Get (estimated) linear regression coefficients

Parameters:
  • std_err (bool (default=False)) – If True, (approximate) standard errors are calculated

  • format_pandas (bool (default=True)) – If True, a pandas DataFrame is returned, otherwise a numpy array is returned

Returns:

result – (estimated) linear regression coefficients and standard errors (if std_err=True)

Return type:

numpy array or pandas DataFrame

Example

>>> gp_model = gpb.GPModel(group_data=group, likelihood="gaussian")
>>> gp_model.fit(y=y, X=X)
>>> gp_model.get_cov_pars()
get_cov_pars(std_err=False, format_pandas=True)[source]
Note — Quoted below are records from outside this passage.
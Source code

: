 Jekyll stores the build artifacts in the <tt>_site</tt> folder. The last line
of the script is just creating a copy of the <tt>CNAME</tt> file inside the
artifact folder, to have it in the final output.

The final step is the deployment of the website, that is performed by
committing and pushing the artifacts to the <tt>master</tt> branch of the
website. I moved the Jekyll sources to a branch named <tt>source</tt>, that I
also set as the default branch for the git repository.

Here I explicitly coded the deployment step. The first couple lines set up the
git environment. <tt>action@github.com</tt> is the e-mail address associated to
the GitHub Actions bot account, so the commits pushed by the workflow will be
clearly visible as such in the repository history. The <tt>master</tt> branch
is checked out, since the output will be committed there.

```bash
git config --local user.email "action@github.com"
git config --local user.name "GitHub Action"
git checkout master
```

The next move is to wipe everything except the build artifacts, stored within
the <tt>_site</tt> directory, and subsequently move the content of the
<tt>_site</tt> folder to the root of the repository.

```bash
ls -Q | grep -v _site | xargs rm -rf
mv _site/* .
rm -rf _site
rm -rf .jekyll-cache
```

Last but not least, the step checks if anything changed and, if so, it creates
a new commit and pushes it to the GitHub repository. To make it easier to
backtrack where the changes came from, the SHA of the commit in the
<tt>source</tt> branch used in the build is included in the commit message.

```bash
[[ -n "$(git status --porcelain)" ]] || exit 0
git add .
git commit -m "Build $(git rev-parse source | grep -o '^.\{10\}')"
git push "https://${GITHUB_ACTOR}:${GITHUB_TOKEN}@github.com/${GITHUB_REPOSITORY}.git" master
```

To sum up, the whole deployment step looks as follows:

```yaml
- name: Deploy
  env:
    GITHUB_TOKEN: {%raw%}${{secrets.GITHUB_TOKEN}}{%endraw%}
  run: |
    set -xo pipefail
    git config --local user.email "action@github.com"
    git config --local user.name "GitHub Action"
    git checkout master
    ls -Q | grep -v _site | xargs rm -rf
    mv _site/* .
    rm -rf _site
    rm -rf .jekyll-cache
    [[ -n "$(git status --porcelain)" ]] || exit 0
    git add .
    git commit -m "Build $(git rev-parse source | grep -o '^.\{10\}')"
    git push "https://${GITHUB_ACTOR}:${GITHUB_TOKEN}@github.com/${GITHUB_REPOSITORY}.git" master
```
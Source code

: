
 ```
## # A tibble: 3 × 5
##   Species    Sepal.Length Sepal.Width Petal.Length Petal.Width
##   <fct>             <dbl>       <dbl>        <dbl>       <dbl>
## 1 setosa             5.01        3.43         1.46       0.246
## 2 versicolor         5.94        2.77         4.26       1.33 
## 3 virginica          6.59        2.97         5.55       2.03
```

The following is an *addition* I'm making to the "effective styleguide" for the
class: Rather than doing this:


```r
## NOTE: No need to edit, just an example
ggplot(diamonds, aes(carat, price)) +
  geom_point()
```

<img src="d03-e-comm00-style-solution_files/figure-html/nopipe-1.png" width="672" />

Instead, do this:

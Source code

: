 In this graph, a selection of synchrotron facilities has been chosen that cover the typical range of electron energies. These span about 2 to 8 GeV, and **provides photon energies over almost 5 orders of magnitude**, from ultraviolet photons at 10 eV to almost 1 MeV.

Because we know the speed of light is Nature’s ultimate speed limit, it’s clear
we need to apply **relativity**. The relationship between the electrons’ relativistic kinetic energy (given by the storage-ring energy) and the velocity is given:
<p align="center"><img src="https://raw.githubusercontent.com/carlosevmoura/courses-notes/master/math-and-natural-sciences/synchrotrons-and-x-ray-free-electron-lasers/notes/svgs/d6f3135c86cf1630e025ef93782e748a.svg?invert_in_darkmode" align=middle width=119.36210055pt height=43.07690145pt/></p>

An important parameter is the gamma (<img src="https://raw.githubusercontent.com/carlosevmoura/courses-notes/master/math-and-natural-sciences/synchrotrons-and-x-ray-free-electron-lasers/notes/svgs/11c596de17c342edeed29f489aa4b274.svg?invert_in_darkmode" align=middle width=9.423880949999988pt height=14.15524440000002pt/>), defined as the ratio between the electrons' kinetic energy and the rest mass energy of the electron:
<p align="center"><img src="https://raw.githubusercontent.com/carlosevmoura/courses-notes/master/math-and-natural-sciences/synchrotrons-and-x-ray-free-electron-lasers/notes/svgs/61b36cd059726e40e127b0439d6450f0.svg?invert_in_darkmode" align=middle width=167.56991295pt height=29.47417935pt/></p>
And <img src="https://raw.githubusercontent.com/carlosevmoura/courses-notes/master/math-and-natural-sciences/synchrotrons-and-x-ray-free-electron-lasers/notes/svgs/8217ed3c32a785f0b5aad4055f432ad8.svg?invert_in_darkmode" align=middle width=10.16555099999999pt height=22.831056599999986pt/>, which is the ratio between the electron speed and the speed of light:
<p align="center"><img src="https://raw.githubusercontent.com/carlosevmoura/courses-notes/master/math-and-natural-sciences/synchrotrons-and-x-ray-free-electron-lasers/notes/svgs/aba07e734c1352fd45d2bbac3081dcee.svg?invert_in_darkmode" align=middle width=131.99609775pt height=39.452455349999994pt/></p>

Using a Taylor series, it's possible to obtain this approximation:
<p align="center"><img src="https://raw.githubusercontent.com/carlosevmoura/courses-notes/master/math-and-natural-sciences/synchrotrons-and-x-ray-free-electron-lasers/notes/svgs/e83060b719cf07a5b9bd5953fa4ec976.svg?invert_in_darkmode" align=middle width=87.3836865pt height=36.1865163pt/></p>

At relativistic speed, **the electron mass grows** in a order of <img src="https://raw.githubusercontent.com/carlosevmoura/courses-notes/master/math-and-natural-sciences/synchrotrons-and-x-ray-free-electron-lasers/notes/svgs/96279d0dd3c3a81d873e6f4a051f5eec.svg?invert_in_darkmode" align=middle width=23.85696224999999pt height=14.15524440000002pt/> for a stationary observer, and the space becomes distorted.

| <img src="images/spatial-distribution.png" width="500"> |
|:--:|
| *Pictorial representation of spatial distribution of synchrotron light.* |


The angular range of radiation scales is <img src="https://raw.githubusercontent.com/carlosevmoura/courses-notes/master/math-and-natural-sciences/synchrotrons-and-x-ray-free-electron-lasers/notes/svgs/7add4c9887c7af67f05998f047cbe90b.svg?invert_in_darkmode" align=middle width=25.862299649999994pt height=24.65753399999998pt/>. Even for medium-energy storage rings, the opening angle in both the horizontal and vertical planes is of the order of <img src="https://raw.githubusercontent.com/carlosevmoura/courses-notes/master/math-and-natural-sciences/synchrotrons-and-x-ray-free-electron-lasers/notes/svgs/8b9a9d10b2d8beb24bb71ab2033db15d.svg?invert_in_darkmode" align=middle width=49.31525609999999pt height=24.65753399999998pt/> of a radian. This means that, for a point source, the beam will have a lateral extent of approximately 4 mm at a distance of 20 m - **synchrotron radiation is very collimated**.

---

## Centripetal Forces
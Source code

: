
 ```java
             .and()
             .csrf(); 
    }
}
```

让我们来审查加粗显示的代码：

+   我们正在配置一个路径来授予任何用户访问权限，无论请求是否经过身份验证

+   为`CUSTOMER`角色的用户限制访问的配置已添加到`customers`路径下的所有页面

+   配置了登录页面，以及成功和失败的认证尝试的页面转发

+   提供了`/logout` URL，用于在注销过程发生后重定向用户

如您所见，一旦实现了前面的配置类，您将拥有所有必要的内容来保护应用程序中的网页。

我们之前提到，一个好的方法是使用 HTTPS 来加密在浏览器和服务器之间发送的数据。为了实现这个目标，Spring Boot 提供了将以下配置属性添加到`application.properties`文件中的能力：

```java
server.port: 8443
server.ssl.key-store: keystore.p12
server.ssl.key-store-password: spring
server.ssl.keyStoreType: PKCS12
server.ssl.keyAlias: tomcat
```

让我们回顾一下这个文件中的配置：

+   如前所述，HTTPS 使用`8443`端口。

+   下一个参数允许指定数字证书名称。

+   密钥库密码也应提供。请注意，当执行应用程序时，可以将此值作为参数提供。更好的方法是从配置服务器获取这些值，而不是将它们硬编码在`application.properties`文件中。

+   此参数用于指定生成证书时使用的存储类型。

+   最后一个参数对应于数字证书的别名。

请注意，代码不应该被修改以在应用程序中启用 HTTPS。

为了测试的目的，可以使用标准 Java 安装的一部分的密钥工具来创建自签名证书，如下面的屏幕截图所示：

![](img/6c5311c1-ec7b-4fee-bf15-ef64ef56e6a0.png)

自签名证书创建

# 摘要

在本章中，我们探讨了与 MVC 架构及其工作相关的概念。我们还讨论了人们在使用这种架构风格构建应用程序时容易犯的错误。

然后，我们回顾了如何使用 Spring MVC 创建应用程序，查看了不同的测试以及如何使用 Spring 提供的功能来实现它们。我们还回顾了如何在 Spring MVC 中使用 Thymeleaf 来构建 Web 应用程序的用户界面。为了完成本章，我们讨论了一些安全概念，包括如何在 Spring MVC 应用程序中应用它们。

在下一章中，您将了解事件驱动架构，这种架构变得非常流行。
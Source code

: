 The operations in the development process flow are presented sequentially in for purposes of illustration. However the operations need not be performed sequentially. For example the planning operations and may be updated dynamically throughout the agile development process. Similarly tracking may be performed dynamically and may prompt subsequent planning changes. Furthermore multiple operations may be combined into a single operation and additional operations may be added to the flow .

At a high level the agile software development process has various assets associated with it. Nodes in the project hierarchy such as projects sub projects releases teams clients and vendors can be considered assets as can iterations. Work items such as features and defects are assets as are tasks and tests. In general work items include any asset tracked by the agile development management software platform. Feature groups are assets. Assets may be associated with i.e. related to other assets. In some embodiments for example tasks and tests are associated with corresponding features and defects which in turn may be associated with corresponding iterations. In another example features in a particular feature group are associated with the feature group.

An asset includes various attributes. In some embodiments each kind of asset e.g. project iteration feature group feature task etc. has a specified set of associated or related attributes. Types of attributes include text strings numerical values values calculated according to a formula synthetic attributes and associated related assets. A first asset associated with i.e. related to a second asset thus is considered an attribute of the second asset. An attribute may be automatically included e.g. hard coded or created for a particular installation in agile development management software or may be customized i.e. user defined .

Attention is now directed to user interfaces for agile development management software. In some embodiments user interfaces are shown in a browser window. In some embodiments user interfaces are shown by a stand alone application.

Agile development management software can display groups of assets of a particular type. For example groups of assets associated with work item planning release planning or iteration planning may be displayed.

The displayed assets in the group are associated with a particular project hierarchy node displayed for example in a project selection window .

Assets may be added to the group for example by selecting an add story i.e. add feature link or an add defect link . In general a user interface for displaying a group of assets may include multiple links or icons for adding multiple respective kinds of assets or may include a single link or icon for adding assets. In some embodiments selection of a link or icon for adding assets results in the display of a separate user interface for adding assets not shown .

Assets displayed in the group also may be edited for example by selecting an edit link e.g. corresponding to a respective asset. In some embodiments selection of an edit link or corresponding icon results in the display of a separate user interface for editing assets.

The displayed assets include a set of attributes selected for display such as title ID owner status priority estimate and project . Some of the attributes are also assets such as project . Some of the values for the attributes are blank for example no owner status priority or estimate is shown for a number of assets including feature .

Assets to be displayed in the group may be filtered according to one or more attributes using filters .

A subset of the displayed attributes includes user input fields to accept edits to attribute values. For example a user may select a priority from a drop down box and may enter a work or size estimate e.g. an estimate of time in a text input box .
Get (estimated) covariance parameters

Parameters:
  • std_err (bool (default=False)) – If True, (approximate) standard errors are calculated

  • format_pandas (bool (default=True)) – If True, a pandas DataFrame is returned, otherwise a numpy array is returned

Returns:

result – (estimated) covariance parameters and standard errors (if std_err=True)

Return type:

pandas DataFrame

Example

>>> gp_model = gpb.GPModel(group_data=group, likelihood="gaussian")
>>> gp_model.fit(y=y, X=X)
>>> gp_model.get_cov_pars()
get_current_neg_log_likelihood()[source]

Get the current value of the negative log-likelihood

Returns:

result

Return type:

the current value of the negative log-likelihood

Example

>>> gp_model = gpb.GPModel(group_data=group, likelihood="gaussian")
>>> gp_model.fit(y=y)
>>> gp_model.get_current_neg_log_likelihood()
model_to_dict(include_response_data=True)[source]

Convert a GPModel to a dict for saving.

Parameters:

include_response_data (bool (default=False)) – If true, the response variable data is also included in the dict

Returns:

model_dict – GPModel in dict format.

Return type:

dict

neg_log_likelihood(cov_pars, y, fixed_effects=None, aux_pars=None)[source]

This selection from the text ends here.